:: What to produce ::
Type out the records that follow, exactly as given.

[Start of Attachment]

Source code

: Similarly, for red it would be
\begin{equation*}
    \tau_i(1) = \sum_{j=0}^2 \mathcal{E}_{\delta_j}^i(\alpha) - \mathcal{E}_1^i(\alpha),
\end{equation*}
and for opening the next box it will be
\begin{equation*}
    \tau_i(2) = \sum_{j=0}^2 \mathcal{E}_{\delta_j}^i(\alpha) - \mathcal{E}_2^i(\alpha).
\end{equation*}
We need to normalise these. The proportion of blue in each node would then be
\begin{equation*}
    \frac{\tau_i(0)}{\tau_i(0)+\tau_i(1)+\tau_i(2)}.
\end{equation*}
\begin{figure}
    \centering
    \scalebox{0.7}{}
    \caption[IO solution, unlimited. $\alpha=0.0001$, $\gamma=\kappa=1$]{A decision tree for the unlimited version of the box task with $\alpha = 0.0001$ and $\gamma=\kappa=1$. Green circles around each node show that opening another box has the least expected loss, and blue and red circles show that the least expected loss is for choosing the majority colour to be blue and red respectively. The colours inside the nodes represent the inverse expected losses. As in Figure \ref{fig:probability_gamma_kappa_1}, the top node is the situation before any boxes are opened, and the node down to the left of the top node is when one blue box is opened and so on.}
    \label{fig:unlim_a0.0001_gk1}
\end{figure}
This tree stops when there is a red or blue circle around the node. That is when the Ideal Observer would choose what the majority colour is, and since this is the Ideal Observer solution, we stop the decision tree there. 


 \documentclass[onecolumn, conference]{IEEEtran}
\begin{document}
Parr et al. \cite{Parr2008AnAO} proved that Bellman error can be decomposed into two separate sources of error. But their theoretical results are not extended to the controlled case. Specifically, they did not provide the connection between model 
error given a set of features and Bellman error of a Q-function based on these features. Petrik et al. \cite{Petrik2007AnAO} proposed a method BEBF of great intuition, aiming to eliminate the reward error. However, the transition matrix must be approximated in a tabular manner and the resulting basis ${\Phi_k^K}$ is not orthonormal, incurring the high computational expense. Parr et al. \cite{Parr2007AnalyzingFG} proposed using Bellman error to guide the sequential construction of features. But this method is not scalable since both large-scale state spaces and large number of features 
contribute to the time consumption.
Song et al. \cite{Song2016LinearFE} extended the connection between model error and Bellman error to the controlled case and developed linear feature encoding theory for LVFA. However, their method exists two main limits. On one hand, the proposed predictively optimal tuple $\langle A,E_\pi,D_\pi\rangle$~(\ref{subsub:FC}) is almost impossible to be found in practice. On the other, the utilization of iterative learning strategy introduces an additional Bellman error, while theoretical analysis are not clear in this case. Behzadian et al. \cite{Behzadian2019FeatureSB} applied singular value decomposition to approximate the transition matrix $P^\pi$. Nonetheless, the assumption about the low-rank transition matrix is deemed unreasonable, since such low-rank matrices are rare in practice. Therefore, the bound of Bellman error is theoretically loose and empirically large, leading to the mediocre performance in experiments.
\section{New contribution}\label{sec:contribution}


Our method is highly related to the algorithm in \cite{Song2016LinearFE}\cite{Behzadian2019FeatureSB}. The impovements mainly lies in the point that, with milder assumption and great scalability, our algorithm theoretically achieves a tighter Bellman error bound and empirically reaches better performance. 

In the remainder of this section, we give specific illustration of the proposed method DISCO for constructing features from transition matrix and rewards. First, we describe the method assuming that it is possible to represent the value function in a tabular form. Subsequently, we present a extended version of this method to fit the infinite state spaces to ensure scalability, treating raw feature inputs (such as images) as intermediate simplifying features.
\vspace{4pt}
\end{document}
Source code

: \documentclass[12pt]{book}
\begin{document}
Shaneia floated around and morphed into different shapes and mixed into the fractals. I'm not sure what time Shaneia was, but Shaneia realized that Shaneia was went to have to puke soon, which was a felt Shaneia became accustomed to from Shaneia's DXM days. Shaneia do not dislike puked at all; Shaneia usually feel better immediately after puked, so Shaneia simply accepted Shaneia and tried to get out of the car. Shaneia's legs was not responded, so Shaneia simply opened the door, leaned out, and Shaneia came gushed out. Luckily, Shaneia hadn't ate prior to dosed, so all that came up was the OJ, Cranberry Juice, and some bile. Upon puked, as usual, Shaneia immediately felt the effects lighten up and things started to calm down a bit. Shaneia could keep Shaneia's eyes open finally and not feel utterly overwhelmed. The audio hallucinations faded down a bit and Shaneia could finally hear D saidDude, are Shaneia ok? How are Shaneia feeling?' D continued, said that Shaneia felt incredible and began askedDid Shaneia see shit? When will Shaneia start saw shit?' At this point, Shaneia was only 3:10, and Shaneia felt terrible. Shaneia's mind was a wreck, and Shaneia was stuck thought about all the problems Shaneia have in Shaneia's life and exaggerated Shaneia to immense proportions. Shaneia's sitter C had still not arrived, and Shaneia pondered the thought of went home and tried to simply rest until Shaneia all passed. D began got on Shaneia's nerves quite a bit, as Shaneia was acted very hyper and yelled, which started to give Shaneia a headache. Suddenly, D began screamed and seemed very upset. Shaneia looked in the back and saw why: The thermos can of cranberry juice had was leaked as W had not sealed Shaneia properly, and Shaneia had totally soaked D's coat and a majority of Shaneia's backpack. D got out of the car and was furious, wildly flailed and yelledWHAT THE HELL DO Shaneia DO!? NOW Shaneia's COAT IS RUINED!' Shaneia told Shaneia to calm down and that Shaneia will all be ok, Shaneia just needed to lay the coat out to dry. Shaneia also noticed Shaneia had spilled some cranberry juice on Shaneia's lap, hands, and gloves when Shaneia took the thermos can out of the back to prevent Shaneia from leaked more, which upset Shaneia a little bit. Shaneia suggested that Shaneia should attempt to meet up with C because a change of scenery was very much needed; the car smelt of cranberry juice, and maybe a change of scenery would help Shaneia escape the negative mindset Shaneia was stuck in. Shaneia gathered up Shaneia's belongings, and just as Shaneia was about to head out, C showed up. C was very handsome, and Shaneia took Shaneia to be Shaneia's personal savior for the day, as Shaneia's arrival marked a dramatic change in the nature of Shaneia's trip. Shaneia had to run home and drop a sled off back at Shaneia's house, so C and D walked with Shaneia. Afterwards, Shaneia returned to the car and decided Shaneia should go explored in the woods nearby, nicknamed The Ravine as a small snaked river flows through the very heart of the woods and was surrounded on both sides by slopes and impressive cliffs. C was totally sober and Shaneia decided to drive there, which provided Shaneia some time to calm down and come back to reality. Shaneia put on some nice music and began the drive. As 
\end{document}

[End of Attachment]

:: Finished exercise ::
Source code

: Similarly, for red it would be
\begin{equation*}
    \tau_i(1) = \sum_{j=0}^2 \mathcal{E}_{\delta_j}^i(\alpha) - \mathcal{E}_1^i(\alpha),
\end{equation*}
and for opening the next box it will be
\begin{equation*}
    \tau_i(2) = \sum_{j=0}^2 \mathcal{E}_{\delta_j}^i(\alpha) - \mathcal{E}_2^i(\alpha).
\end{equation*}
We need to normalise these. The proportion of blue in each node would then be
\begin{equation*}
    \frac{\tau_i(0)}{\tau_i(0)+\tau_i(1)+\tau_i(2)}.
\end{equation*}
\begin{figure}
    \centering
    \scalebox{0.7}{}
    \caption[IO solution, unlimited. $\alpha=0.0001$, $\gamma=\kappa=1$]{A decision tree for the unlimited version of the box task with $\alpha = 0.0001$ and $\gamma=\kappa=1$. Green circles around each node show that opening another box has the least expected loss, and blue and red circles show that the least expected loss is for choosing the majority colour to be blue and red respectively. The colours inside the nodes represent the inverse expected losses. As in Figure \ref{fig:probability_gamma_kappa_1}, the top node is the situation before any boxes are opened, and the node down to the left of the top node is when one blue box is opened and so on.}
    \label{fig:unlim_a0.0001_gk1}
\end{figure}
This tree stops when there is a red or blue circle around the node. That is when the Ideal Observer would choose what the majority colour is, and since this is the Ideal Observer solution, we stop the decision tree there. 


 \documentclass[onecolumn, conference]{IEEEtran}
\begin{document}
Parr et al. \cite{Parr2008AnAO} proved that Bellman error can be decomposed into two separate sources of error. But their theoretical results are not extended to the controlled case. Specifically, they did not provide the connection between model 
error given a set of features and Bellman error of a Q-function based on these features. Petrik et al. \cite{Petrik2007AnAO} proposed a method BEBF of great intuition, aiming to eliminate the reward error. However, the transition matrix must be approximated in a tabular manner and the resulting basis ${\Phi_k^K}$ is not orthonormal, incurring the high computational expense. Parr et al. \cite{Parr2007AnalyzingFG} proposed using Bellman error to guide the sequential construction of features. But this method is not scalable since both large-scale state spaces and large number of features 
contribute to the time consumption.
Song et al. \cite{Song2016LinearFE} extended the connection between model error and Bellman error to the controlled case and developed linear feature encoding theory for LVFA. However, their method exists two main limits. On one hand, the proposed predictively optimal tuple $\langle A,E_\pi,D_\pi\rangle$~(\ref{subsub:FC}) is almost impossible to be found in practice. On the other, the utilization of iterative learning strategy introduces an additional Bellman error, while theoretical analysis are not clear in this case. Behzadian et al. \cite{Behzadian2019FeatureSB} applied singular value decomposition to approximate the transition matrix $P^\pi$. Nonetheless, the assumption about the low-rank transition matrix is deemed unreasonable, since such low-rank matrices are rare in practice. Therefore, the bound of Bellman error is theoretically loose and empirically large, leading to the mediocre performance in experiments.
\section{New contribution}\label{sec:contribution}


Our method is highly related to the algorithm in \cite{Song2016LinearFE}\cite{Behzadian2019FeatureSB}. The impovements mainly lies in the point that, with milder assumption and great scalability, our algorithm theoretically achieves a tighter Bellman error bound and empirically reaches better performance. 

In the remainder of this section, we give specific illustration of the proposed method DISCO for constructing features from transition matrix and rewards. First, we describe the method assuming that it is possible to represent the value function in a tabular form. Subsequently, we present a extended version of this method to fit the infinite state spaces to ensure scalability, treating raw feature inputs (such as images) as intermediate simplifying features.
\vspace{4pt}
\end{document}
Source code

: \documentclass[12pt]{book}
\begin{document}
Shaneia floated around and morphed into different shapes and mixed into the fractals. I'm not sure what time Shaneia was, but Shaneia realized that Shaneia was went to have to puke soon, which was a felt Shaneia became accustomed to from Shaneia's DXM days. Shaneia do not dislike puked at all; Shaneia usually feel better immediately after puked, so Shaneia simply accepted Shaneia and tried to get out of the car. Shaneia's legs was not responded, so Shaneia simply opened the door, leaned out, and Shaneia came gushed out. Luckily, Shaneia hadn't ate prior to dosed, so all that came up was the OJ, Cranberry Juice, and some bile. Upon puked, as usual, Shaneia immediately felt the effects lighten up and things started to calm down a bit. Shaneia could keep Shaneia's eyes open finally and not feel utterly overwhelmed. The audio hallucinations faded down a bit and Shaneia could finally hear D saidDude, are Shaneia ok? How are Shaneia feeling?' D continued, said that Shaneia felt incredible and began askedDid Shaneia see shit? When will Shaneia start saw shit?' At this point, Shaneia was only 3:10, and Shaneia felt terrible. Shaneia's mind was a wreck, and Shaneia was stuck thought about all the problems Shaneia have in Shaneia's life and exaggerated Shaneia to immense proportions. Shaneia's sitter C had still not arrived, and Shaneia pondered the thought of went home and tried to simply rest until Shaneia all passed. D began got on Shaneia's nerves quite a bit, as Shaneia was acted very hyper and yelled, which started to give Shaneia a headache. Suddenly, D began screamed and seemed very upset. Shaneia looked in the back and saw why: The thermos can of cranberry juice had was leaked as W had not sealed Shaneia properly, and Shaneia had totally soaked D's coat and a majority of Shaneia's backpack. D got out of the car and was furious, wildly flailed and yelledWHAT THE HELL DO Shaneia DO!? NOW Shaneia's COAT IS RUINED!' Shaneia told Shaneia to calm down and that Shaneia will all be ok, Shaneia just needed to lay the coat out to dry. Shaneia also noticed Shaneia had spilled some cranberry juice on Shaneia's lap, hands, and gloves when Shaneia took the thermos can out of the back to prevent Shaneia from leaked more, which upset Shaneia a little bit. Shaneia suggested that Shaneia should attempt to meet up with C because a change of scenery was very much needed; the car smelt of cranberry juice, and maybe a change of scenery would help Shaneia escape the negative mindset Shaneia was stuck in. Shaneia gathered up Shaneia's belongings, and just as Shaneia was about to head out, C showed up. C was very handsome, and Shaneia took Shaneia to be Shaneia's personal savior for the day, as Shaneia's arrival marked a dramatic change in the nature of Shaneia's trip. Shaneia had to run home and drop a sled off back at Shaneia's house, so C and D walked with Shaneia. Afterwards, Shaneia returned to the car and decided Shaneia should go explored in the woods nearby, nicknamed The Ravine as a small snaked river flows through the very heart of the woods and was surrounded on both sides by slopes and impressive cliffs. C was totally sober and Shaneia decided to drive there, which provided Shaneia some time to calm down and come back to reality. Shaneia put on some nice music and began the drive. As 
\end{document}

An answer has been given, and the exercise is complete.